> [RECORDS FOR THIS EXERCISE]
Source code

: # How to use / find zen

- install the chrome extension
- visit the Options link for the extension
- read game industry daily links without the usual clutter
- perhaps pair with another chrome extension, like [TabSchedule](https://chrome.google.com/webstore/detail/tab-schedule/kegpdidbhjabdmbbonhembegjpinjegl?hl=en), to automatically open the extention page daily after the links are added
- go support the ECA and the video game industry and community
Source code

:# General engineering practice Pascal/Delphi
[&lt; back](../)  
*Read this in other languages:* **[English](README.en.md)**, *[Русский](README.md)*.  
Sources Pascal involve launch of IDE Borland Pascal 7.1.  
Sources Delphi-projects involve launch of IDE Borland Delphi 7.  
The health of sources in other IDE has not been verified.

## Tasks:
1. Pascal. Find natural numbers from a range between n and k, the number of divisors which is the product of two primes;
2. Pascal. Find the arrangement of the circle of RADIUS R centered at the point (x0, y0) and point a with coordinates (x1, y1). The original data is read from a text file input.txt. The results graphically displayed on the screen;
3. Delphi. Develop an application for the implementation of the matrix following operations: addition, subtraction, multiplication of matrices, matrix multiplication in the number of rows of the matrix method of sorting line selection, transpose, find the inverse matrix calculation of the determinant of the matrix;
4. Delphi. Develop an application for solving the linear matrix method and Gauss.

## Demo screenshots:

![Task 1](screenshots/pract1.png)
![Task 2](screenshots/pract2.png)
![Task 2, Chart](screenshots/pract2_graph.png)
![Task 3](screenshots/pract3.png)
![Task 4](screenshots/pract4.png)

> [BRIEF] Copy every line from the material in which the word "daily" can be found.

> [TASK SOLUTION]
- read game industry daily links without the usual clutter
- perhaps pair with another chrome extension, like [TabSchedule](https://chrome.google.com/webstore/detail/tab-schedule/kegpdidbhjabdmbbonhembegjpinjegl?hl=en), to automatically open the extention page daily after the links are added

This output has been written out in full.